I had Absolutely No Intention of Shopping, but after a while, for the sake of stretching my legs, I went to browse. I have never understood Duty Free – nothing in there ever seems cheap. But I got the gang some chocolate. When you are on your own like this, you can really dedicate yourself to reading every element of the pricing labels and weighing up the relative merits of each product. It’s a blast.
We were nearing our destination (no wait, everyone else’s destination) so I went outside to watch us dock. I put my hood up to keep my head warm. A man beside me spoke in my direction. I couldn’t make out what he said, so I pulled out the sides of my hood as if I had giant ears. I still couldn’t understand and asked him to repeat again. I realised he was speaking Liverpool. Once I’d tuned in, we had a nice chat about his regular visits to Belfast for work.
I had to confess to him my day-trip-to-a-ferry situation. Listening, the man ambiguously frowned. Then his expression turned conspiratorial, and he handed me his pass to the Stena Plus Lounge (where, for an extra 25 quid, you get ‘free’ drinks and snacks). He advised me how and when to use the card so I could get into the lounge without any staff realising. I thanked him sincerely, certain that I didn’t have it in me to pull off such a heist.
Then everyone left the ferry except me, the staff, and a rumoured couple of others.

In this period, as well as having the exchange about hoovering, and reading the PhD, I read in detail the Duty Free catalogue. Amid the usual fayre, it advertised strawberries and cream for June, in honour of Swedish midsummer (Stena Line is Swedish). I assumed the restaurant was the place to get these, so when the new passengers were on and the restaurant opened again, I went there and ordered.
The woman to whom I spoke asked a colleague, uncertainly, if they could do strawberries and cream. The colleague, an older Scottish woman, looked grave and determined. ‘Aye. Aye we could do that aye!’ ‘It’s in the Duty Free catalogue,’ I explained, an important point to get across, I thought. She asked if I ‘waaanted whupped creeem arrr porring creeem’. Whipped, if it’s not too much trouble. Off she went. When it came it was delicious. The lady checked in on me halfway through, telling me I was the first person to order the strawberries and cream and how did I find them?
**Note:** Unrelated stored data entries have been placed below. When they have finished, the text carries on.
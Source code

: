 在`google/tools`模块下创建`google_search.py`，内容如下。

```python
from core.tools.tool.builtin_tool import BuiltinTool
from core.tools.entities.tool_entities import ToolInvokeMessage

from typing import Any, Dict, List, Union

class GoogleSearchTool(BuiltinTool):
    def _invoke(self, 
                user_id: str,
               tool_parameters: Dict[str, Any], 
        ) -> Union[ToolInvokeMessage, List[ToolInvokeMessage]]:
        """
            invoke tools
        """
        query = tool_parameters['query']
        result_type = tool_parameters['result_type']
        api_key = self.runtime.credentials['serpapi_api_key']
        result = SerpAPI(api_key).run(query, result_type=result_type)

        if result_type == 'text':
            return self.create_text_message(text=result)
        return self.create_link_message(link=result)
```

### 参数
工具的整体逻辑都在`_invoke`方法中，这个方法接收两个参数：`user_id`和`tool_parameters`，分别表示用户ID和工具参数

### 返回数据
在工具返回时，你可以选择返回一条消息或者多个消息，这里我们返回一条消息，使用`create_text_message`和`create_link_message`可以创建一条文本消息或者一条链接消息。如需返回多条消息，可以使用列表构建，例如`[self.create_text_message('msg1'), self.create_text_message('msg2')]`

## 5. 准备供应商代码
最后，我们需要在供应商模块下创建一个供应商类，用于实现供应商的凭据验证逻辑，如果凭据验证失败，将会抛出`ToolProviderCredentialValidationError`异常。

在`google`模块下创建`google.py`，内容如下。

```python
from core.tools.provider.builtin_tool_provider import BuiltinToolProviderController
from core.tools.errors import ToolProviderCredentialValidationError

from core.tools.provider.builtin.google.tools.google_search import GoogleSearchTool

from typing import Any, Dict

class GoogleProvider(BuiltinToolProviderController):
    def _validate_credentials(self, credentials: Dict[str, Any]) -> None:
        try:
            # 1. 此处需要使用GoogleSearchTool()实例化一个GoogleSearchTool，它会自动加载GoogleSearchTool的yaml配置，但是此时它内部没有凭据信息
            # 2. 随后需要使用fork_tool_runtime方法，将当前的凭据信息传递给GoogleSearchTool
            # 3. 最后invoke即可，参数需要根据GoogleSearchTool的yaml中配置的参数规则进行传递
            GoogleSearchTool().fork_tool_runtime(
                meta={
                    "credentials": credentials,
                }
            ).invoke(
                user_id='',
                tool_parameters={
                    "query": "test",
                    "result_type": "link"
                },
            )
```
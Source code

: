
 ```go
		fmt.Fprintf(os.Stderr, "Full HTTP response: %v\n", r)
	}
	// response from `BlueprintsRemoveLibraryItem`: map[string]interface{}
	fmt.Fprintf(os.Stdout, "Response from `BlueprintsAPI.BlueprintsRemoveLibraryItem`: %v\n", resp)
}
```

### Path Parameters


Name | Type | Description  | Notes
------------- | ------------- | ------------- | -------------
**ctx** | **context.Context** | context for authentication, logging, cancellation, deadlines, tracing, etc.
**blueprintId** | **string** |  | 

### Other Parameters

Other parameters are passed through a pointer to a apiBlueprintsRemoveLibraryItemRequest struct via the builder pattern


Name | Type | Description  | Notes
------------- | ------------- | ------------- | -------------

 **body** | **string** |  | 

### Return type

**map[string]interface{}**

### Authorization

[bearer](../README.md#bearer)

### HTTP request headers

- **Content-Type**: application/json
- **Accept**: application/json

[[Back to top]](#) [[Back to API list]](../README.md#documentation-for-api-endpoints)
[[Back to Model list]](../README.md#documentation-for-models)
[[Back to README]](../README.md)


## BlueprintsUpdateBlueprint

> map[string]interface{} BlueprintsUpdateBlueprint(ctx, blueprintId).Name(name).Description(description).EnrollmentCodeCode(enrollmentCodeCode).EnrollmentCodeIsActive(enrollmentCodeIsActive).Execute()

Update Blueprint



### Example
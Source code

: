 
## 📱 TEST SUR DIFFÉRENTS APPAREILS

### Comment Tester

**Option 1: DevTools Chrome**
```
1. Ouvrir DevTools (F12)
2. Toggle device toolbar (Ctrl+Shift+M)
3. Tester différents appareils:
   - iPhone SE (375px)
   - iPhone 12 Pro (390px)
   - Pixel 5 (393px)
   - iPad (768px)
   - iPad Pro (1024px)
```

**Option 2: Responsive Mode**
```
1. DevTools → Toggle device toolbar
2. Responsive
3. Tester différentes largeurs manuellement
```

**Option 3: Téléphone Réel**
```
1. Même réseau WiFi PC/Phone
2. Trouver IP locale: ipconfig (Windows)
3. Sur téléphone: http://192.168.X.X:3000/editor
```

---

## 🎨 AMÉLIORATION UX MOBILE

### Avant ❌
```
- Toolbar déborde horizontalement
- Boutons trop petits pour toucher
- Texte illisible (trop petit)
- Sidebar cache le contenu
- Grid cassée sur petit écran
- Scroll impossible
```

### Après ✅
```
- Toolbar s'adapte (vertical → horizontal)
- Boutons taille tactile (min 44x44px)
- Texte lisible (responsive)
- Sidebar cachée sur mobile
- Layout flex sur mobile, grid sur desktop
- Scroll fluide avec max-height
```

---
I said I would happily recommend them to others.

In this restaurant, you could get limitless hot drinks for £3.50 (you buy the cup and then go mad at the machines) so I pressed the button for a bad but hot hot chocolate, and went outside.
This was when the day really got good.
The ferry stays with the coastline for quite a while as it comes out of Cairnryan. Scotland was a bar of solid green, with tiny white waves splashing silently at the bottom. The feel of the newly-appeared sunshine was like when you hover your hand over a toaster – a real emphatic heat, despite the chilly air. Quite a few of the very diverse passenger complement – Americans, Japanese, and less identifiable nationalities – were now out taking shots and selfies, leaving the boat’s interior full of idiots who didn’t think to be outside. There was a lighthouse. If I’d seen a dolphin then, my contented head would’ve exploded.
At last, the temperature dipped as we got out to open sea and I went back to the bar to read a book in which a man was walking through Austria in winter. I stayed there until we were nearing the dock, then went outside into the grimy sunlight to dutifully watch it all happen. A cruise ship was departing behind us.
I cycled back through the deserted docks area, to Sailortown and the Big Fish, and then into the East and home, ready to consider where I had been.
Whoever thought of that £10 ticket, well. Now I feel I owe you some perfume, whiskey, and novelty sheep souvenirs.